> _What to produce_
Whatever appears in the listing, return all of it exactly.

> _Task inputs_
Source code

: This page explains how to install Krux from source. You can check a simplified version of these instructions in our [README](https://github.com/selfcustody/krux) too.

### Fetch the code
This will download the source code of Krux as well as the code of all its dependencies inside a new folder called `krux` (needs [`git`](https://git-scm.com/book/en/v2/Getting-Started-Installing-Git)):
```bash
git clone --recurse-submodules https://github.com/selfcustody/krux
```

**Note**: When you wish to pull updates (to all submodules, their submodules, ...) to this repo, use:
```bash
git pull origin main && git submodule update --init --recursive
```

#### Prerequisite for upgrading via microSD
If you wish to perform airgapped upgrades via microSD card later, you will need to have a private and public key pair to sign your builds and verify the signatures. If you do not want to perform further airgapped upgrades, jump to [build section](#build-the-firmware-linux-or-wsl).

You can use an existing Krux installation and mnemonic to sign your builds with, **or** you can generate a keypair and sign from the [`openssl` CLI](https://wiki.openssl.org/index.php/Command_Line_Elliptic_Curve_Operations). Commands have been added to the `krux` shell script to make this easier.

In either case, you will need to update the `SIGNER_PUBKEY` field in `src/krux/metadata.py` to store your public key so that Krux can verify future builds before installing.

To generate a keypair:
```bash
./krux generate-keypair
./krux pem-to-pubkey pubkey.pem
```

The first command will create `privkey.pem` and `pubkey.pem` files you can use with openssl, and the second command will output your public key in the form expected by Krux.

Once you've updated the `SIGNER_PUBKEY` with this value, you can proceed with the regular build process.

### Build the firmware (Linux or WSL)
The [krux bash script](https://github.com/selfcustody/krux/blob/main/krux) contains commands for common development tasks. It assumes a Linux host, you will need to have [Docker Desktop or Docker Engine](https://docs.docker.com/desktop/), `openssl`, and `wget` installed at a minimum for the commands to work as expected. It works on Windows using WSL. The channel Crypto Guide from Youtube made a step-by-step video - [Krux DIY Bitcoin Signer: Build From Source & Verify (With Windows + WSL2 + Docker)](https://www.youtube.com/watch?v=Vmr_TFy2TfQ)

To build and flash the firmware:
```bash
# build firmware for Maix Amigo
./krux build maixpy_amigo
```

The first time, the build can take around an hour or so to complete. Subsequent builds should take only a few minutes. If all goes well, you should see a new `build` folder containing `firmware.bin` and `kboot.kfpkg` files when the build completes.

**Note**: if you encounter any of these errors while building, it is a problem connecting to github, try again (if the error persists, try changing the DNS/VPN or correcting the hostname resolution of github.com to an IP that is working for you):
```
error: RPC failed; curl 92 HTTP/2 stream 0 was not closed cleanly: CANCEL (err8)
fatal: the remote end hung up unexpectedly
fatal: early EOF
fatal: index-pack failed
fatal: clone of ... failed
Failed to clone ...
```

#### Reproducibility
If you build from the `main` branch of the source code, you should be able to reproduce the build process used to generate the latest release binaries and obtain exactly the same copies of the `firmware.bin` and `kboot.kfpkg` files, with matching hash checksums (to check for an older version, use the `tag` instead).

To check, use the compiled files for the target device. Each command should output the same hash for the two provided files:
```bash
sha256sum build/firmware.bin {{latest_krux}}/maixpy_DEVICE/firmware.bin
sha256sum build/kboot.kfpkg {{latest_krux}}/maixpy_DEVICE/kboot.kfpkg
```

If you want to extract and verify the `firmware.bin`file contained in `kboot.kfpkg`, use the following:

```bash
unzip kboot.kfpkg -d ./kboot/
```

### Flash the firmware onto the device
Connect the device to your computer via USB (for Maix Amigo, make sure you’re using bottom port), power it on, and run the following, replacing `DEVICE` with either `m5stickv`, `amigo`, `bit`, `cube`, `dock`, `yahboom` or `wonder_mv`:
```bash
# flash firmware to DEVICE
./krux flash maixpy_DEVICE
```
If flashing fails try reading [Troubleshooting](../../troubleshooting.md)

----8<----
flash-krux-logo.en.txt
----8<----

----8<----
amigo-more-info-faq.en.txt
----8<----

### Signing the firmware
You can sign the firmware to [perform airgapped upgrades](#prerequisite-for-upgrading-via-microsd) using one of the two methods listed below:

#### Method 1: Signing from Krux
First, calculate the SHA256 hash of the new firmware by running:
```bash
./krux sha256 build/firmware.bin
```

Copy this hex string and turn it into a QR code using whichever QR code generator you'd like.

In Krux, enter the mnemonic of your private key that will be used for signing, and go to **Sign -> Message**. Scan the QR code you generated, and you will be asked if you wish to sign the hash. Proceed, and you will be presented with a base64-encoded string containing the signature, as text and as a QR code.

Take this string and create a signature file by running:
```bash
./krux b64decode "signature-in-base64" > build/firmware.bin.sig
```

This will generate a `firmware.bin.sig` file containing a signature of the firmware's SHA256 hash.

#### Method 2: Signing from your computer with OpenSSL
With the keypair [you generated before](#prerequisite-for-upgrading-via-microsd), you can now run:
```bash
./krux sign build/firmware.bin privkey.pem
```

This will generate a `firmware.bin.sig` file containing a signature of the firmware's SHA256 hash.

> _Solution for this task_
Source code

: This page explains how to install Krux from source. You can check a simplified version of these instructions in our [README](https://github.com/selfcustody/krux) too.

### Fetch the code
This will download the source code of Krux as well as the code of all its dependencies inside a new folder called `krux` (needs [`git`](https://git-scm.com/book/en/v2/Getting-Started-Installing-Git)):
```bash
git clone --recurse-submodules https://github.com/selfcustody/krux
```

**Note**: When you wish to pull updates (to all submodules, their submodules, ...) to this repo, use:
```bash
git pull origin main && git submodule update --init --recursive
```

#### Prerequisite for upgrading via microSD
If you wish to perform airgapped upgrades via microSD card later, you will need to have a private and public key pair to sign your builds and verify the signatures. If you do not want to perform further airgapped upgrades, jump to [build section](#build-the-firmware-linux-or-wsl).

You can use an existing Krux installation and mnemonic to sign your builds with, **or** you can generate a keypair and sign from the [`openssl` CLI](https://wiki.openssl.org/index.php/Command_Line_Elliptic_Curve_Operations). Commands have been added to the `krux` shell script to make this easier.

In either case, you will need to update the `SIGNER_PUBKEY` field in `src/krux/metadata.py` to store your public key so that Krux can verify future builds before installing.

To generate a keypair:
```bash
./krux generate-keypair
./krux pem-to-pubkey pubkey.pem
```

The first command will create `privkey.pem` and `pubkey.pem` files you can use with openssl, and the second command will output your public key in the form expected by Krux.

Once you've updated the `SIGNER_PUBKEY` with this value, you can proceed with the regular build process.

### Build the firmware (Linux or WSL)
The [krux bash script](https://github.com/selfcustody/krux/blob/main/krux) contains commands for common development tasks. It assumes a Linux host, you will need to have [Docker Desktop or Docker Engine](https://docs.docker.com/desktop/), `openssl`, and `wget` installed at a minimum for the commands to work as expected. It works on Windows using WSL. The channel Crypto Guide from Youtube made a step-by-step video - [Krux DIY Bitcoin Signer: Build From Source & Verify (With Windows + WSL2 + Docker)](https://www.youtube.com/watch?v=Vmr_TFy2TfQ)

To build and flash the firmware:
```bash
# build firmware for Maix Amigo
./krux build maixpy_amigo
```

The first time, the build can take around an hour or so to complete. Subsequent builds should take only a few minutes. If all goes well, you should see a new `build` folder containing `firmware.bin` and `kboot.kfpkg` files when the build completes.

**Note**: if you encounter any of these errors while building, it is a problem connecting to github, try again (if the error persists, try changing the DNS/VPN or correcting the hostname resolution of github.com to an IP that is working for you):
```
error: RPC failed; curl 92 HTTP/2 stream 0 was not closed cleanly: CANCEL (err8)
fatal: the remote end hung up unexpectedly
fatal: early EOF
fatal: index-pack failed
fatal: clone of ... failed
Failed to clone ...
```

#### Reproducibility
If you build from the `main` branch of the source code, you should be able to reproduce the build process used to generate the latest release binaries and obtain exactly the same copies of the `firmware.bin` and `kboot.kfpkg` files, with matching hash checksums (to check for an older version, use the `tag` instead).

To check, use the compiled files for the target device. Each command should output the same hash for the two provided files:
```bash
sha256sum build/firmware.bin {{latest_krux}}/maixpy_DEVICE/firmware.bin
sha256sum build/kboot.kfpkg {{latest_krux}}/maixpy_DEVICE/kboot.kfpkg
```

If you want to extract and verify the `firmware.bin`file contained in `kboot.kfpkg`, use the following:

```bash
unzip kboot.kfpkg -d ./kboot/
```

### Flash the firmware onto the device
Connect the device to your computer via USB (for Maix Amigo, make sure you’re using bottom port), power it on, and run the following, replacing `DEVICE` with either `m5stickv`, `amigo`, `bit`, `cube`, `dock`, `yahboom` or `wonder_mv`:
```bash
# flash firmware to DEVICE
./krux flash maixpy_DEVICE
```
If flashing fails try reading [Troubleshooting](../../troubleshooting.md)

----8<----
flash-krux-logo.en.txt
----8<----

----8<----
amigo-more-info-faq.en.txt
----8<----

### Signing the firmware
You can sign the firmware to [perform airgapped upgrades](#prerequisite-for-upgrading-via-microsd) using one of the two methods listed below:

#### Method 1: Signing from Krux
First, calculate the SHA256 hash of the new firmware by running:
```bash
./krux sha256 build/firmware.bin
```

Copy this hex string and turn it into a QR code using whichever QR code generator you'd like.

In Krux, enter the mnemonic of your private key that will be used for signing, and go to **Sign -> Message**. Scan the QR code you generated, and you will be asked if you wish to sign the hash. Proceed, and you will be presented with a base64-encoded string containing the signature, as text and as a QR code.

Take this string and create a signature file by running:
```bash
./krux b64decode "signature-in-base64" > build/firmware.bin.sig
```

This will generate a `firmware.bin.sig` file containing a signature of the firmware's SHA256 hash.

#### Method 2: Signing from your computer with OpenSSL
With the keypair [you generated before](#prerequisite-for-upgrading-via-microsd), you can now run:
```bash
./krux sign build/firmware.bin privkey.pem
```

This will generate a `firmware.bin.sig` file containing a signature of the firmware's SHA256 hash.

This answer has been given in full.